Long before there were schools, there were families. Long before there were textbooks, there were stories told over food. If you ask where the education of children happened for most of human history, the honest answer is: around a table, with parents, at the end of the day. The schoolhouse is the young institution. The dinner table is the old one.

This is not nostalgia. It is a claim about what formation actually requires — what it takes to form a child into a whole human being. And the claim is this: no curriculum, however good, can replace what happens at the dinner table. The school is a help, not a substitute.

Parents are the first teachers

The Second Vatican Council put it plainly: parents are the primary and principal educators of their children. The Church did not invent this idea. It recognized it. The same thing is true of the Jewish tradition, the classical Greek tradition, and every serious pre-modern culture. The family is the first school, and everything else is meant to serve it.

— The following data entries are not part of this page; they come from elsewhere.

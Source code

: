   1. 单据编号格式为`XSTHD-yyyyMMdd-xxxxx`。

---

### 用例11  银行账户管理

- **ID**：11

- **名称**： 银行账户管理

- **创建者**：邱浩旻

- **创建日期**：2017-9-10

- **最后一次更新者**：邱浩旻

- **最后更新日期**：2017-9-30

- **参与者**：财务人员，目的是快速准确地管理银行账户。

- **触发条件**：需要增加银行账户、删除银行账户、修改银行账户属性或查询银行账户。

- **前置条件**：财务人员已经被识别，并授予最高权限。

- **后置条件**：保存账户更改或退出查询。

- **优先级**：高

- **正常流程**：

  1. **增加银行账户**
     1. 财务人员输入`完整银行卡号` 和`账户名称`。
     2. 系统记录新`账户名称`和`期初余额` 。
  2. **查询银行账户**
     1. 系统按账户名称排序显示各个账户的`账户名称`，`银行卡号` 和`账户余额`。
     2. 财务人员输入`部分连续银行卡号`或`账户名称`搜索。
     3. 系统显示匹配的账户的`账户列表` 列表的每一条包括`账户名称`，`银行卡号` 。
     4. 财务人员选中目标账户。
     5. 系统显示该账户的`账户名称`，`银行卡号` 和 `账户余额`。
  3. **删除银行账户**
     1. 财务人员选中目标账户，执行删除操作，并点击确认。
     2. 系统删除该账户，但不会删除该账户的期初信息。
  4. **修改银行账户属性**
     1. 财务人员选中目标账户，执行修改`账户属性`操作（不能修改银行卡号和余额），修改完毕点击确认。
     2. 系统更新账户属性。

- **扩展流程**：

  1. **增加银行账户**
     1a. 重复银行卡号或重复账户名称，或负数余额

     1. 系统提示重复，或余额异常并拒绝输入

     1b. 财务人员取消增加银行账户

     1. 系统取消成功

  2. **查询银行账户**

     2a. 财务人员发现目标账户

This is a demanding claim. It means that when a child learns what it means to be patient, she learns it mostly by watching her parents be patient. When she learns what generosity looks like, she learns it by watching generosity get practiced in her own kitchen. When she learns to pray, she learns it because her parents pray. No outside institution can give a child what she does not first receive from the people who love her.

Come, my children, listen to me; I will teach you the fear of the Lord. — Psalm 34:11

Reading aloud is not optional

One of the easiest and most neglected things a parent can do is read aloud to her children. Read to them when they are two. Read to them when they are seven. Read to them when they are thirteen and rolling their eyes at you. Read to them when they are sixteen and can read anything you can put in front of them. Read the Gospel. Read Charlotte’s Web. Read The Hobbit. Read Homer, eventually. Read slowly, with expression, and do not worry if you do not understand everything.

When you read aloud, you are not just teaching vocabulary or comprehension. You are teaching your child that stories matter, that words are worth slowing down for, that the two of you can share a world. You are also, practically, teaching her to love reading by associating it with your voice. Very few children who are read to regularly grow up hating books.

The meal is the classroom

The most important educational hour in a child’s day is not at school. It is dinner. If you eat together, if you talk, if you listen, if you ask real questions and accept imperfect answers, you are forming your child. You are teaching her that she is a person whose ideas are worth hearing. You are teaching her that a family is a place where the day gets narrated and sorted out. You are teaching her that food is a gift to be shared and not consumed alone in front of a screen.

None of this has to be fancy. A grilled cheese on a weeknight counts. What matters is that the meal is shared, that phones are put down, that grace is said, that the conversation is allowed to wander. A child raised on these meals grows up knowing how to sit with other people without needing to be entertained. That is a skill no class can teach her.

Why an online school helps

Here is an argument for choosing an online classical school that you do not hear often: it gives you back the afternoons. Virtualis ends its live school day by early afternoon. That leaves hours every day for the things that school cannot do — a shared walk, help in the kitchen, a chapter read aloud, a piano lesson, a chore, a conversation. It leaves time for the dinner table to do its work.

Schools are good. We run one. But a school is a partner to the family, not a replacement for it. The most valuable hours of a child’s education will always be the ones she spends at home, with the people who love her most. Our job is to give your student a rigorous classical curriculum in the morning. Your job is to give her everything else, and most of that happens over dinner.